Docker Learnings

Docker Learnings

I'm working on a job for my dad which involves taking two audio files, extracting various insights from them and uploading the results to Google's BigQuery. The pipeline involves making several calls to Google's APIs, such as their Speech-to-text, and integrates with some of their services, such as GCS and BigQuery. Based on my time spent looking at job postings its clear to me that companies highly value experience building in the cloud, specifically using providers such as GCP, AWS, or Microsoft Azure, and that they value experience with containerizing and deploying applications with Docker. I figured this would be a good opportunity to practice just that. I learned a lot about Docker through this project, so here is my attempt as an amateur to explain Docker.

What is Docker?

Docker is a tool designed to make it easy to run applications across different environments. It does this by creating isolated environments, called containers, that contain everything needed to run the application. This includes dependencies, environment variables, and anything else.

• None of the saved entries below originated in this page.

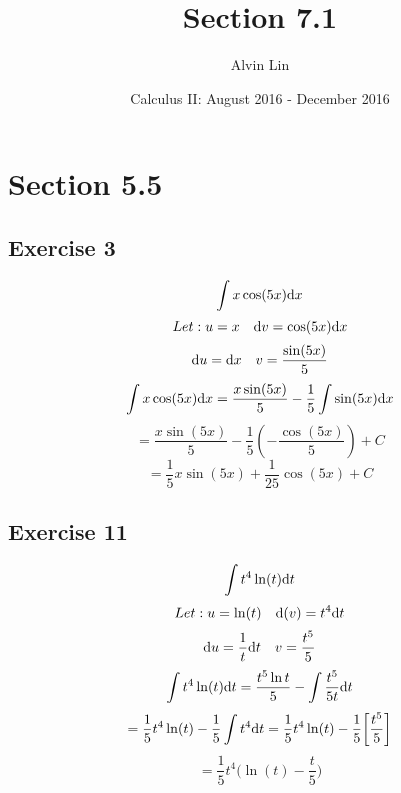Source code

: \documentclass[letterpaper, 12pt]{math}
\title{Section 7.1}
\author{Alvin Lin}
\date{Calculus II: August 2016 - December 2016}
\begin{document}
\maketitle

\section*{Section 5.5}

\subsection*{Exercise 3}
\[ \int{x\cos(5x)\mathrm{d}{x}} \]
\[ Let: u = x\quad \mathrm{d}{v} = \cos(5x)\mathrm{d}{x} \]
\[ \mathrm{d}{u} = \mathrm{d}{x}\quad v = \frac{\sin(5x)}{5} \]
\[ \int{x\cos(5x)\mathrm{d}{x}} =
   \frac{x\sin(5x)}{5}-\frac{1}{5}\int{\sin(5x)\mathrm{d}{x}} \]
\[ = \frac{x\sin(5x)}{5}-\frac{1}{5}(-\frac{\cos(5x)}{5})+C \]
\[ = \frac{1}{5}x\sin(5x)+\frac{1}{25}\cos(5x)+C \]

\subsection*{Exercise 11}
\[ \int{t^{4}\ln(t)\mathrm{d}{t}} \]
\[ Let: u = \ln(t) \quad \mathrm{d}(v) = t^{4}\mathrm{d}{t} \]
\[ \mathrm{d}{u} = \frac{1}{t}\mathrm{d}{t} \quad v = \frac{t^{5}}{5} \]
\[ \int{t^{4}\ln(t)\mathrm{d}{t}} =
   \frac{t^{5}\ln{t}}{5}-\int{\frac{t^{5}}{5t}\mathrm{d}{t}} \]
\[ = \frac{1}{5}t^{4}\ln(t)-\frac{1}{5}\int{t^{4}}\mathrm{d}{t}
   = \frac{1}{5}t^{4}\ln(t)-\frac{1}{5}\bigg[\frac{t^{5}}{5}\bigg] \]
\[ = \frac{1}{5}t^{4}\bigg(\ln(t)-\frac{t}{5}\bigg) \]
\end{document}
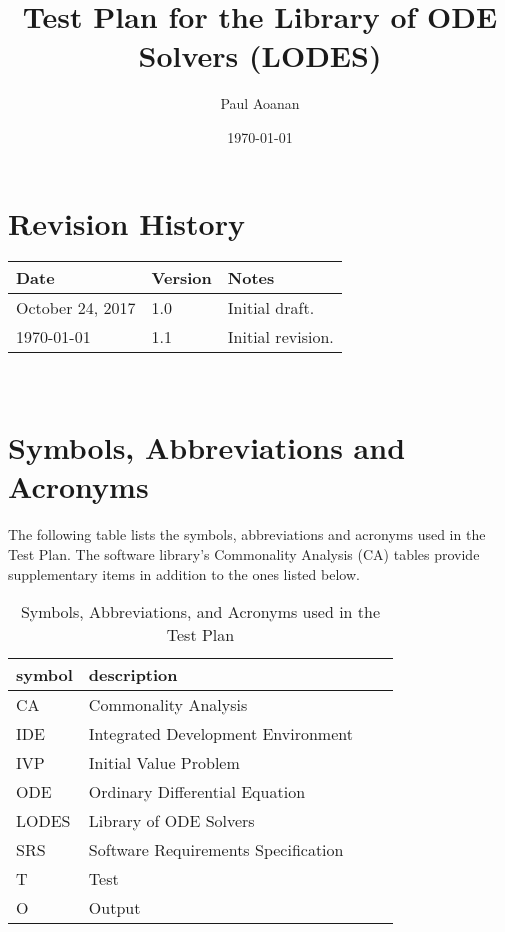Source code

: \documentclass[12pt, titlepage]{article}
\newcommand{\famname}{LODES} %
\newcommand{\famdesc}{Library of ODE Solvers}
\begin{document}
\title{Test Plan for the Library of ODE Solvers (LODES)} 
\author{Paul Aoanan}
\date{\today}
	
\maketitle


\section{Revision History}
\begin{tabularx}{\textwidth}{p{3cm}p{2cm}X}
\toprule {\bf Date} & {\bf Version} & {\bf Notes}\\
\midrule
October 24, 2017 & 1.0 & Initial draft.\\
\today & 1.1 & Initial revision.\\
\bottomrule
\end{tabularx}

~\newpage

\section{Symbols, Abbreviations and Acronyms}
The following table lists the symbols, abbreviations and acronyms used in the Test Plan.
The software library's Commonality Analysis (CA) tables provide supplementary items in addition to the ones 
listed below.\\
\begin{table} [h]
\renewcommand{\arraystretch}{1.2}
\begin{tabular}{l l l l |} 
  \toprule		
  \textbf{symbol} & \textbf{description}\\
  \midrule 
  CA & Commonality Analysis\\
  IDE & Integrated Development Environment\\ 
  IVP & Initial Value Problem\\
  ODE & Ordinary Differential Equation\\
  \famname{} & \famdesc{}\\
  SRS & Software Requirements Specification\\
  T & Test\\
  O & Output\\
  \bottomrule
\end{tabular}\\
  \caption{Symbols, Abbreviations, and Acronyms used in the Test Plan}
  \label{Table:Table_Symbols}
\end{table}
\end{document}
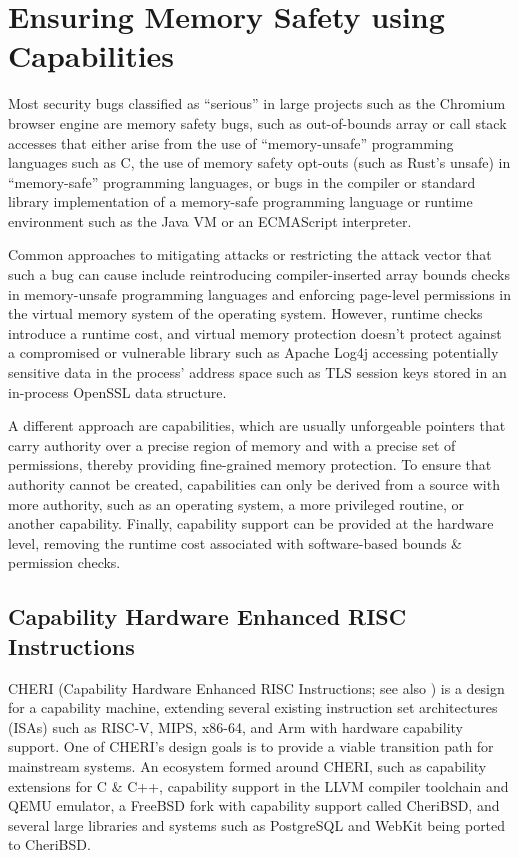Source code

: \documentclass[main.tex]{subfiles}
\begin{document}
\onlyinsubfile{\mainmatter{}}

\chapter{Ensuring Memory Safety using Capabilities}
Most security bugs classified as “serious” in large projects such as the Chromium browser engine are memory safety bugs,\cite{chromium} such as out-of-bounds array or call stack accesses that either arise from the use of “memory-unsafe” programming languages such as C, the use of memory safety opt-outs (such as Rust’s unsafe) in “memory-safe” programming languages, or bugs in the compiler or standard library implementation of a memory-safe programming language or runtime environment such as the Java VM or an ECMAScript interpreter.

Common approaches to mitigating attacks or restricting the attack vector that such a bug can cause include reintroducing compiler-inserted array bounds checks in memory-unsafe programming languages and enforcing page-level permissions in the virtual memory system of the operating system. However, runtime checks introduce a runtime cost, and virtual memory protection doesn’t protect against a compromised or vulnerable library such as Apache Log4j accessing potentially sensitive data in the process’ address space such as TLS session keys stored in an in-process OpenSSL data structure.

A different approach are capabilities, which are usually unforgeable pointers that carry authority over a precise region of memory and with a precise set of permissions, thereby providing fine-grained memory protection. To ensure that authority cannot be created, capabilities can only be derived from a source with more authority, such as an operating system, a more privileged routine, or another capability. Finally, capability support can be provided at the hardware level, removing the runtime cost associated with software-based bounds \& permission checks.

\section{Capability Hardware Enhanced RISC Instructions}
CHERI (Capability Hardware Enhanced RISC Instructions; see also \cite{intro2cheri}) is a design for a capability machine, extending several existing instruction set architectures (ISAs) such as RISC-V, MIPS, x86-64, and Arm with hardware capability support. One of CHERI’s design goals is to provide a viable transition path for mainstream systems. An ecosystem formed around CHERI, such as capability extensions for C \& C++, capability support in the LLVM compiler toolchain and QEMU emulator, a FreeBSD fork with capability support called CheriBSD, and several large libraries and systems such as PostgreSQL and WebKit being ported to CheriBSD.
\end{document}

What makes containers so special is the fact that they share the host system's OS kernel, while still keeping the application environment isolated. This is what makes it different from a virtual machine. This makes them lightweight and fast, while still avoiding the "it works on my machine" problem.

It's useful because it makes it easy for developers to create and deploy applications without worryingwhether it will run in whatever environment they deploy it to. Docker has become somewhat of a standard, and most major cloud providers make it easy for developers to deploy and run containers on their platform.

How Do You Use Docker?

Before learning how to use Docker it's important to understand the basics of how it works. Before running a container, you first have to make a Docker image. The image is what is used to create containers, with one image being able to create multiple container instances. Think of the image as the recipe, and the containers as the meal. With just one recipe, many meals can be made.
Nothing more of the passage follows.